On Mon, Oct 24, 2022 at 05:22:24PM +0200, Niklas Schnelle wrote: > Thanks for the explanation, still would like to grok this a bit more if > you don't mind. If I do read things correctly synchronize_rcu() should > run in the conext of the VFIO ioctl in this case and shouldn't block > anything else in the kernel, correct? At least that's how I understand > the synchronize_rcu() comments and the fact that e.g. > net/vmw_vsock/virtio_transport.c:virtio_vsock_remove() also does a > synchronize_rcu() and can be triggered from user-space too. Yes, but I wouldn't look in the kernel to understand if things are OK > So we're > more worried about user-space getting slowed down rather than a Denial- > of-Service against other kernel tasks. Yes, functionally it is OK, but for something like vfio with vIOMMU you could be looking at several domains that have to be detached sequentially and with grace periods > 1s you can reach multiple seconds to complete something like a close() system call.

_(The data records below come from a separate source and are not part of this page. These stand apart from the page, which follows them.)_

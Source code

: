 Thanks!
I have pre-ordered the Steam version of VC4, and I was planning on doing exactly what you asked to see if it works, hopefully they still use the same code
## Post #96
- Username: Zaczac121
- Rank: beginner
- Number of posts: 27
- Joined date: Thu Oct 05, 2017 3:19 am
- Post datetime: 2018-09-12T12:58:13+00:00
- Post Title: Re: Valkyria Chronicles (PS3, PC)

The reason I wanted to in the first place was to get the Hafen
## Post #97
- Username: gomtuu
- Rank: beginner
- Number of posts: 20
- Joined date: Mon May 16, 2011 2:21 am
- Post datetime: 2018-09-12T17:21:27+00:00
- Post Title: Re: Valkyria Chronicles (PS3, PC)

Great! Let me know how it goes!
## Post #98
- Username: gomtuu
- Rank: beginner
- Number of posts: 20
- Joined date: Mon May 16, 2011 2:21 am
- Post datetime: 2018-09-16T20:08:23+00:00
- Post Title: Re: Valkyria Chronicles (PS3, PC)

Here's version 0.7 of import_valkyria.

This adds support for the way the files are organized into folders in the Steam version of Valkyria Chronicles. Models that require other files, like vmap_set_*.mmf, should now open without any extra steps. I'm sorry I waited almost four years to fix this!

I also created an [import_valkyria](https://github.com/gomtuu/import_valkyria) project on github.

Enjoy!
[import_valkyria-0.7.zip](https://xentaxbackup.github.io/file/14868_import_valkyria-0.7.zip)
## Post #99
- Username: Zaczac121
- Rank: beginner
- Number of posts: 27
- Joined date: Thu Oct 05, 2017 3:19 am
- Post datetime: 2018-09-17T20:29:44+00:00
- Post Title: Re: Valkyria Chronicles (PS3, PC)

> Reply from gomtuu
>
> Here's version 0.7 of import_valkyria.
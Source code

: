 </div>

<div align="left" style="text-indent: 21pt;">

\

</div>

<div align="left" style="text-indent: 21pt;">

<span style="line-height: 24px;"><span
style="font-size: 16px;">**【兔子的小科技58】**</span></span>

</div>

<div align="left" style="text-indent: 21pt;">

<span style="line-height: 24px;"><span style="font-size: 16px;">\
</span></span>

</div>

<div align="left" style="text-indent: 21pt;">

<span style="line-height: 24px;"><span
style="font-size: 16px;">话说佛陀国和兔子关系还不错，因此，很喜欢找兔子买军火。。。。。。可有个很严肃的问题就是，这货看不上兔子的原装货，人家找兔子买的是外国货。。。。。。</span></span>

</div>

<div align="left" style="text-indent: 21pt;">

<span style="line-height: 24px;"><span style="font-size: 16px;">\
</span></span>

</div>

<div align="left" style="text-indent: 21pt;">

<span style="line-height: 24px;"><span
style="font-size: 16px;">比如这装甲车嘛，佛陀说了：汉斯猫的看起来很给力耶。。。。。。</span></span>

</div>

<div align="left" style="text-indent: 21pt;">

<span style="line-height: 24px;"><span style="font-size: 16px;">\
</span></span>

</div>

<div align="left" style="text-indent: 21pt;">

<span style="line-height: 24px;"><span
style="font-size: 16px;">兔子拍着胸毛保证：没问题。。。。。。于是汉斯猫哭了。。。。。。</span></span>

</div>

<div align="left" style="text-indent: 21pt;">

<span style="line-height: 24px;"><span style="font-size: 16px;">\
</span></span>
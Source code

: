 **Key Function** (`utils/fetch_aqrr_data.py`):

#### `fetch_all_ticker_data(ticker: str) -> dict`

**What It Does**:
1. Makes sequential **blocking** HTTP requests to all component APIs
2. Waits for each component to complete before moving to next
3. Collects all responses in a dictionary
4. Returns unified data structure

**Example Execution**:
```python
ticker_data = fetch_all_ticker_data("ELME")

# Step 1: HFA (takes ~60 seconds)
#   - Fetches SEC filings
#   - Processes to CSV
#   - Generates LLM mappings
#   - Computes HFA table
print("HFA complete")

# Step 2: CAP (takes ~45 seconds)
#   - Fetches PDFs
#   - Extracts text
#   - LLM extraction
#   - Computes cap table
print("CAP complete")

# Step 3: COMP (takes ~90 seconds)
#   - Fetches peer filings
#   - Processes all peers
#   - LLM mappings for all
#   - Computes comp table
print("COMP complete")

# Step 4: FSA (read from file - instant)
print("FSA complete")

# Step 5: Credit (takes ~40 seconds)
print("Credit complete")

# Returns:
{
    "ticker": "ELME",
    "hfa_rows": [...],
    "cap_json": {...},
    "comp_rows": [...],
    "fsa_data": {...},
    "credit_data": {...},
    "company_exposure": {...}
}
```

Generally it should be weighed carefully Jason
On Mon, 2022-10-24 at 13:26 -0300, Jason Gunthorpe wrote: > On Mon, Oct 24, 2022 at 05:22:24PM +0200, Niklas Schnelle wrote: > > > Thanks for the explanation, still would like to grok this a bit more if > > you don't mind. If I do read things correctly synchronize_rcu() should > > run in the conext of the VFIO ioctl in this case and shouldn't block > > anything else in the kernel, correct? At least that's how I understand > > the synchronize_rcu() comments and the fact that e.g. > > net/vmw_vsock/virtio_transport.c:virtio_vsock_remove() also does a > > synchronize_rcu() and can be triggered from user-space too. > > Yes, but I wouldn't look in the kernel to understand if things are OK > > > So we're > > more worried about user-space getting slowed down rather than a Denial- > > of-Service against other kernel tasks. > > Yes, functionally it is OK, but for something like vfio with vIOMMU > you could be looking at several domains that have to be detached > sequentially and with grace periods > 1s you can reach multiple > seconds to complete something like a close() system call. Generally it > should be weighed carefully > > Jason Thanks for the detailed explanation. Then let's not put a synchronize_rcu() in detach, as I said as long as the I/O translation tables are there an IOTLB flush after zpci_unregister_ioat() should result in an ignorable error. That said, I think if we don't have the synchronize_rcu() in detach we need it in s390_domain_free() before freeing the I/O translation tables.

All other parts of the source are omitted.